== INSTRUCTIONS TO FOLLOW ==
Collect all lines containing the word "variance" from the data.

== Plain-text document sources ==

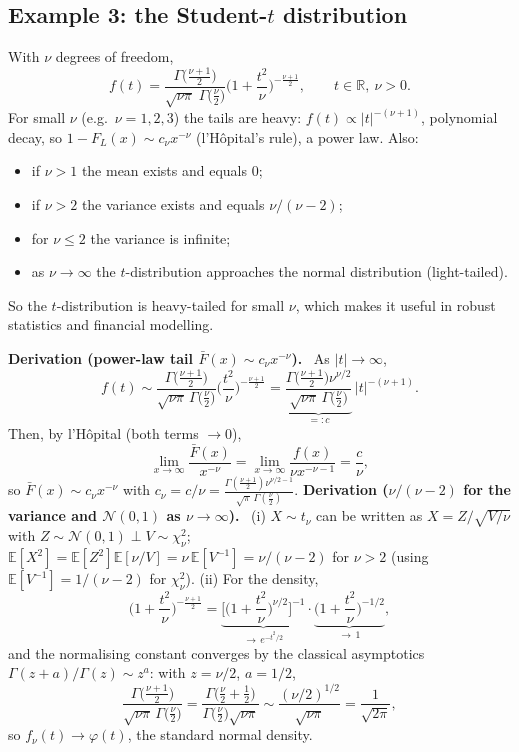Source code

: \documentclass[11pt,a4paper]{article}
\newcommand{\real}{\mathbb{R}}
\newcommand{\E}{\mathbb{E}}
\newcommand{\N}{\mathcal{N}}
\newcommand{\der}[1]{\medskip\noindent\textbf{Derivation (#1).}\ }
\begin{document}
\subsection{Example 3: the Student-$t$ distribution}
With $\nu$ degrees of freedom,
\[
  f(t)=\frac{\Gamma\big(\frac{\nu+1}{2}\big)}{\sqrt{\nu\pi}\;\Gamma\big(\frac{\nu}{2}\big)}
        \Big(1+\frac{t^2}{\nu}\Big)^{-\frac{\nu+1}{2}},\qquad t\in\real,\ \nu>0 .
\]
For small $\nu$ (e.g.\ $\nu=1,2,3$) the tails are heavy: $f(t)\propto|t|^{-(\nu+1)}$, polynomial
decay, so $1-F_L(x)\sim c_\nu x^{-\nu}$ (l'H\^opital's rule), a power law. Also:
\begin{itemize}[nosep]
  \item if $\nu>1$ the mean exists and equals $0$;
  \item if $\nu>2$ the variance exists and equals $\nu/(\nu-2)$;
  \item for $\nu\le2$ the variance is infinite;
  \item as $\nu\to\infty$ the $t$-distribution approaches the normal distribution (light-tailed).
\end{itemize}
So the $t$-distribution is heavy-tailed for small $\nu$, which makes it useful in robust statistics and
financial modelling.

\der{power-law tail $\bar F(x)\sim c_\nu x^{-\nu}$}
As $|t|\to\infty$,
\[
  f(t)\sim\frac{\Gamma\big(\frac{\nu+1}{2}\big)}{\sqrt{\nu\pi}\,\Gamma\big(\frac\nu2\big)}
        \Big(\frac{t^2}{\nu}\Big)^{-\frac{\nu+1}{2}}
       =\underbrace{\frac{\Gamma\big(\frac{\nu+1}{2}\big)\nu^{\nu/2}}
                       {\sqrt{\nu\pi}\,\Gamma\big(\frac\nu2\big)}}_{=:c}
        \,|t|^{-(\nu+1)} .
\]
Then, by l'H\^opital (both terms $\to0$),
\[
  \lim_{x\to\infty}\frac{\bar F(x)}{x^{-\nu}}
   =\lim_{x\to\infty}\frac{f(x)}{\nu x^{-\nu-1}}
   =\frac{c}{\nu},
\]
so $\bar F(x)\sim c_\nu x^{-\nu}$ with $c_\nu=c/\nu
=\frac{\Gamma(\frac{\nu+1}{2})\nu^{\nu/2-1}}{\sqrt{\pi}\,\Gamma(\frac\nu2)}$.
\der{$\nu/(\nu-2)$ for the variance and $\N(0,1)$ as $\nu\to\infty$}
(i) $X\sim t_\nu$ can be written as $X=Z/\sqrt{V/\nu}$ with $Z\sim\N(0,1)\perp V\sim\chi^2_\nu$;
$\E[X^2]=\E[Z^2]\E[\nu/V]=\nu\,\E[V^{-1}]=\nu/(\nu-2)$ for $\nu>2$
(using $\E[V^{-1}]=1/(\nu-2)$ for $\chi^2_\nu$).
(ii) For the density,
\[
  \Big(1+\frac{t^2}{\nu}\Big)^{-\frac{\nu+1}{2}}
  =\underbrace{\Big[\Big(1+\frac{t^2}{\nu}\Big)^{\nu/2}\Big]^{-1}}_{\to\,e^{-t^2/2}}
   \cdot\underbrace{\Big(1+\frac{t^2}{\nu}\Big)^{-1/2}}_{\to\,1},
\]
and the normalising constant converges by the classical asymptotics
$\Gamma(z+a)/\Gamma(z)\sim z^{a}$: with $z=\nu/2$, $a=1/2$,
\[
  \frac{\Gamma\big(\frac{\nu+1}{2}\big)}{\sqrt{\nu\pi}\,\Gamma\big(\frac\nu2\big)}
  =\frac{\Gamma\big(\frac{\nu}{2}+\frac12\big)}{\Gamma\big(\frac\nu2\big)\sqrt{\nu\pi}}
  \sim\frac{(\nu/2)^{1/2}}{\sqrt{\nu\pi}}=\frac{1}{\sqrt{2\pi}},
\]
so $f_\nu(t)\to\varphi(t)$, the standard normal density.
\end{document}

== RESULT BELOW ==
  \item if $\nu>2$ the variance exists and equals $\nu/(\nu-2)$;
  \item for $\nu\le2$ the variance is infinite;
\der{$\nu/(\nu-2)$ for the variance and $\N(0,1)$ as $\nu\to\infty$}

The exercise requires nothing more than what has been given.